The ordinance, which was opposed by some gun enthusiasts and the National Rifle Association (NRA), specifically names the KTW plastic-coated, hard-metal bullet manufactured in the United States and a French-made Arcane bullet with a pointed tip. Apparently it is the first measure of its kind in the Washington area. Seven states, including Rhode Island and Minnesota, have passed similar legislation banning the bullets or levying heavy penalties for their use.

Anyone possessing, manufacturing or selling the bullets in Alexandria may be punished by a $500 fine or six months in prison.

The domestically made bullet coated with the plastic Teflon was developed before widespread police use of bulletproof vests. It was intended for police or military use, but is available commercially. The bullet can pierce an auto engine block, the side of a house and can go through several bulletproof vests without losing substantial velocity.

Alexandria's sheriff, police chief and commonwealth's attorney spoke in favor of the measure at a public hearing earlier this month.

The 6-to-0 vote with one abstention came a day after an Alexandria deputy sheriff's life was saved by a bulletproof vest that deflected pistol fire from an escaping prisoner.

The ordinance drew strenuous opposition at the hearing. Opponents included a Northern Virginia gun club and the NRA, which criticized the bill's language as too vague and difficult to enforce. NRA general counsel Michael McCabe also said he believed the language posed a threat to the legitimate sportsman who may use lubricants on his bullets.

After last night's vote, McCabe expressed disappointment and said that he believed the council had been misled and misinformed. "The bill addresses a nonexistent problem," he said.
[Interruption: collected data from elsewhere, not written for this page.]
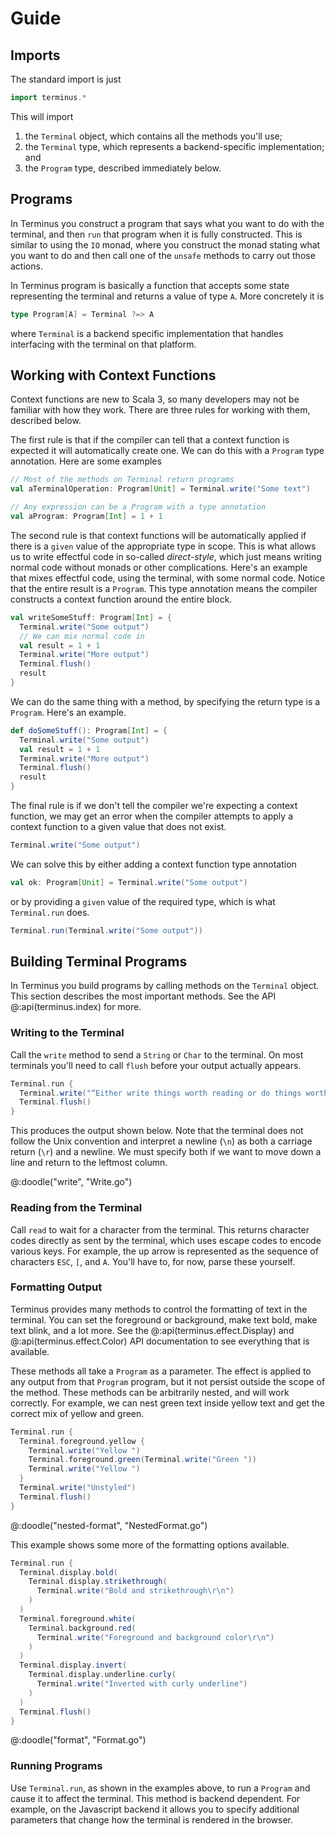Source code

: # Guide

## Imports

The standard import is just

```scala mdoc
import terminus.*
```

This will import

1. the `Terminal` object, which contains all the methods you'll use;
2. the `Terminal` type, which represents a backend-specific implementation; and
3. the `Program` type, described immediately below.


## Programs

In Terminus you construct a program that says what you want to do with the terminal, and then `run` that program when it is fully constructed. This is similar to using the `IO` monad, where you construct the monad stating what you want to do and then call one of the `unsafe` methods to carry out those actions.

In Terminus program is basically a function that accepts some state representing the terminal and returns a value of type `A`. More concretely it is

```scala
type Program[A] = Terminal ?=> A
```

where `Terminal` is a backend specific implementation that handles interfacing with the terminal on that platform.


## Working with Context Functions

Context functions are new to Scala 3, so many developers may not be familiar with how they work. There are three rules for working with them, described below.

The first rule is that if the compiler can tell that a context function is expected it will automatically create one. We can do this with a `Program` type annotation. Here are some examples

```scala mdoc:compile-only
// Most of the methods on Terminal return programs
val aTerminalOperation: Program[Unit] = Terminal.write("Some text")

// Any expression can be a Program with a type annotation
val aProgram: Program[Int] = 1 + 1
```

The second rule is that context functions will be automatically applied if there is a `given` value of the appropriate type in scope. This is what allows us to write effectful code in so-called *direct-style*, which just means writing normal code without monads or other complications. Here's an example that mixes effectful code, using the terminal, with some normal code. Notice that the entire result is a `Program`. This type annotation means the compiler constructs a context function around the entire block.

```scala mdoc:compile-only
val writeSomeStuff: Program[Int] = {
  Terminal.write("Some output")
  // We can mix normal code in
  val result = 1 + 1
  Terminal.write("More output")
  Terminal.flush()
  result
}
```
  
We can do the same thing with a method, by specifying the return type is a `Program`. Here's an example.
  
```scala mdoc:silent
def doSomeStuff(): Program[Int] = {
  Terminal.write("Some output")
  val result = 1 + 1
  Terminal.write("More output")
  Terminal.flush()
  result
}
```

The final rule is if we don't tell the compiler we're expecting a context function, we may get an error when the compiler attempts to apply a context function to a given value that does not exist.

```scala mdoc:fail
Terminal.write("Some output")
```

We can solve this by either adding a context function type annotation

```scala mdoc:compile-only
val ok: Program[Unit] = Terminal.write("Some output")
```

or by providing a `given` value of the required type, which is what `Terminal.run` does.

```scala mdoc:compile-only
Terminal.run(Terminal.write("Some output"))
```


## Building Terminal Programs

In Terminus you build programs by calling methods on the `Terminal` object. This section describes the most important methods. See the API @:api(terminus.index) for more.


### Writing to the Terminal

Call the `write` method to send a `String` or `Char` to the terminal. On most terminals you'll need to call `flush` before your output actually appears.

```scala mdoc:compile-only
Terminal.run {
  Terminal.write("“Either write things worth reading or do things worth the writing.”\r\n  -Benjamin Franklin")
  Terminal.flush()
}
```

This produces the output shown below. Note that the terminal does not follow the Unix convention and interpret a newline (`\n`) as both a carriage return (`\r`) and a newline. We must specify both if we want to move down a line and return to the leftmost column.

@:doodle("write", "Write.go")

### Reading from the Terminal

Call `read` to wait for a character from the terminal. This returns character codes directly as sent by the terminal, which uses escape codes to encode various keys. For example, the up arrow is represented as the sequence of characters `ESC`, `[`, and `A`. You'll have to, for now, parse these yourself.


### Formatting Output

Terminus provides many methods to control the formatting of text in the terminal. You can set the foreground or background, make text bold, make text blink, and a lot more. See the @:api(terminus.effect.Display) and @:api(terminus.effect.Color) API documentation to see everything that is available.

These methods all take a `Program` as a parameter. The effect is applied to any output from that `Program` program, but it not persist outside the scope of the method. These methods can be arbitrarily nested, and will work correctly. For example, we can nest green text inside yellow text and get the correct mix of yellow and green.

```scala mdoc:compile-only
Terminal.run {
  Terminal.foreground.yellow {
    Terminal.write("Yellow ")
    Terminal.foreground.green(Terminal.write("Green "))
    Terminal.write("Yellow ")
  }
  Terminal.write("Unstyled")
  Terminal.flush()
}
```

@:doodle("nested-format", "NestedFormat.go")

This example shows some more of the formatting options available.

```scala mdoc:compile-only
Terminal.run {
  Terminal.display.bold(
    Terminal.display.strikethrough(
      Terminal.write("Bold and strikethrough\r\n")
    )
  )
  Terminal.foreground.white(
    Terminal.background.red(
      Terminal.write("Foreground and background color\r\n")
    )
  )
  Terminal.display.invert(
    Terminal.display.underline.curly(
      Terminal.write("Inverted with curly underline")
    )
  )
  Terminal.flush()
}
```

@:doodle("format", "Format.go")


### Running Programs

Use `Terminal.run`, as shown in the examples above, to run a `Program` and cause it to affect the terminal. This method is backend dependent. For example, on the Javascript backend it allows you to specify additional parameters that change how the terminal is rendered in the browser.

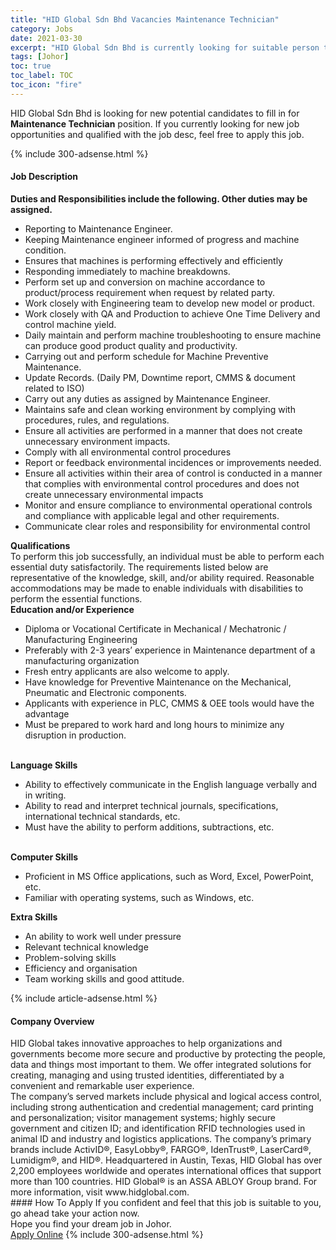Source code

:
 ```yaml
---
title: "HID Global Sdn Bhd Vacancies Maintenance Technician" 
category: Jobs 
date: 2021-03-30 
excerpt: "HID Global Sdn Bhd is currently looking for suitable person to fill in the Maintenance Technician which based in Johor" 
tags: [Johor] 
toc: true 
toc_label: TOC 
toc_icon: "fire" 
--- 
```


<p>HID Global Sdn Bhd is looking for new potential candidates to fill in for <b>Maintenance Technician</b> position. If you currently looking for new job opportunities and qualified with the job desc, feel free to apply this job.
</p>{% include 300-adsense.html %} 
<div><div><h4>Job Description</h4></div><div><div><span><div><div><strong>Duties and Responsibilities include the following. Other duties may be assigned.</strong></div><ul><li>Reporting to Maintenance Engineer.</li><li>Keeping Maintenance engineer informed of progress and machine condition.</li><li>Ensures that machines is performing effectively and efficiently</li><li>Responding immediately to machine breakdowns.</li><li>Perform set up and conversion on machine accordance to product/process requirement when request by related party.</li><li>Work closely with Engineering team to develop new model or product.</li><li>Work closely with QA and Production to achieve One Time Delivery and control machine yield.</li><li>Daily maintain and perform machine troubleshooting to ensure machine can produce good product quality and productivity.</li><li>Carrying out and perform schedule for Machine Preventive Maintenance.</li><li>Update Records. (Daily PM, Downtime report, CMMS &amp; document related to ISO)</li><li>Carry out any duties as assigned by Maintenance Engineer.</li><li>Maintains safe and clean working environment by complying with procedures, rules, and regulations.</li><li>Ensure all activities are performed in a manner that does not create unnecessary environment impacts.</li><li>Comply with all environmental control procedures</li><li>Report or feedback environmental incidences or improvements needed.</li><li>Ensure all activities within their area of control is conducted in a manner that complies with environmental control procedures and does not create unnecessary environmental impacts</li><li>Monitor and ensure compliance to environmental operational controls and compliance with applicable legal and other requirements.</li><li>Communicate clear roles and responsibility for environmental control</li></ul><div><strong>Qualifications</strong></div><div>To perform this job successfully, an individual must be able to perform each essential duty satisfactorily. The requirements listed below are representative of the knowledge, skill, and/or ability required. Reasonable accommodations may be made to enable individuals with disabilities to perform the essential functions.</div><div><strong>Education and/or Experience </strong>&#160;&#160;&#160;&#160;&#160;&#160;&#160;&#160;&#160;</div><ul><li>Diploma or Vocational Certificate in Mechanical / Mechatronic / Manufacturing Engineering</li><li>Preferably with 2-3 years&#8217; experience in Maintenance department of a manufacturing organization</li><li>Fresh entry applicants are also welcome to apply.</li><li>Have knowledge for Preventive Maintenance on the Mechanical, Pneumatic and Electronic components.</li><li>Applicants with experience in PLC, CMMS &amp; OEE tools would have the advantage</li><li>Must be prepared to work hard and long hours to minimize any disruption in production.<br>&#160;&#160;&#160;&#160;&#160;&#160;&#160;&#160;&#160;&#160;&#160;&#160;&#160; &#160;&#160;&#160;&#160;&#160;&#160;&#160;&#160;&#160;&#160;</li></ul><div><strong>Language Skills </strong>&#160;&#160;&#160;&#160;&#160;&#160;&#160;&#160;&#160;&#160;&#160;&#160;&#160;&#160;&#160;&#160;&#160;&#160;</div><ul><li>Ability to effectively communicate in the English language verbally and in writing.</li><li>Ability to read and interpret technical journals, specifications, international technical standards, etc.</li><li>Must have the ability to perform additions, subtractions, etc.&#160;&#160;&#160;&#160;&#160;&#160;&#160;&#160;&#160;&#160;&#160;&#160;<br>&#160;&#160;&#160;&#160;&#160;&#160;&#160;&#160;&#160;&#160;&#160;&#160;&#160;&#160;&#160;&#160;&#160;&#160;&#160;&#160;&#160;&#160;&#160;</li></ul><div><strong>Computer Skills </strong>&#160;&#160;&#160;&#160;</div><ul><li>Proficient in MS Office applications, such as Word, Excel, PowerPoint, etc.</li><li>Familiar with operating systems, such as Windows, etc.</li></ul><div><strong>Extra Skills </strong>&#160;&#160;&#160;&#160;</div><ul><li>An ability to work well under pressure</li><li>Relevant technical knowledge</li><li>Problem-solving skills</li><li>Efficiency and organisation</li><li>Team working skills and good attitude.</li></ul></div></span></div></div></div> 
{% include article-adsense.html %} 
<div><div><h4>Company Overview</h4></div><div><div><span><div><div>
	HID Global takes innovative approaches to help organizations and governments become more secure and productive by protecting the people, data and things most important to them. We offer integrated solutions for creating, managing and using trusted identities, differentiated by a convenient and remarkable user experience.<br>
	The company&#8217;s served markets include physical and logical access control, including strong authentication and credential management; card printing and personalization; visitor management systems; highly secure government and citizen ID; and identification RFID technologies used in animal ID and industry and logistics applications. The company&#8217;s primary brands include ActivID&#174;, EasyLobby&#174;, FARGO&#174;, IdenTrust&#174;, LaserCard&#174;, Lumidigm&#174;, and HID&#174;. Headquartered in Austin, Texas, HID Global has over 2,200 employees worldwide and operates international offices that support more than 100 countries. HID Global&#174; is an ASSA ABLOY Group brand. For more information, visit www.hidglobal.com.</div></div></span></div></div></div> 
#### How To Apply 
If you confident and feel that this job is suitable to you, go ahead take your action now. <br/> 
Hope you find your dream job in Johor. <br/> 
<a href="https://www.jobstreet.com.my/en/job/maintenance-technician-4520017?jobId=jobstreet-my-job-4520017&" class="btn btn--info" target="_blank" rel="nofollow noopenner">Apply Online</a> 
{% include 300-adsense.html %}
The fact is there is not one documented incident of successful use of this bullet against a policeman." McCabe added that he believes that ordinances such as this are "just a shopping list for the criminal who decides he wants a better way to take on the police."

Several council members disagreed.

"These bullets have no legitimate purpose. No sportsman will be deprived of any sport by this ordinance," said Vice Mayor James P. Moran Jr. (D).

Council member Carlyle C. Ring (R) abstained from voting and questioned the bill's language, saying he believes it poses a potential problem for both policemen trying to enforce the ordinance and gun owners trying to stay within the law.

Council member Donald Casey (D), who sponsored the ordinance, said local law enforcement officials, gun enthusiasts and ballistics experts had been consulted and found the language of the measure adequate. "By picking this language apart," said Casey, "you fall victim to the same trap the others have." That was an apparent reference to similar federal legislation introduced by Rep. Mario Biaggi (D-N.Y.), which is currently stalled in subcommittee.

The U.S. Justice Department has voiced opposition to the bullets in question, but has stopped short of endorsing a federal ban, citing the difficulty of defining exactly what bullets are included.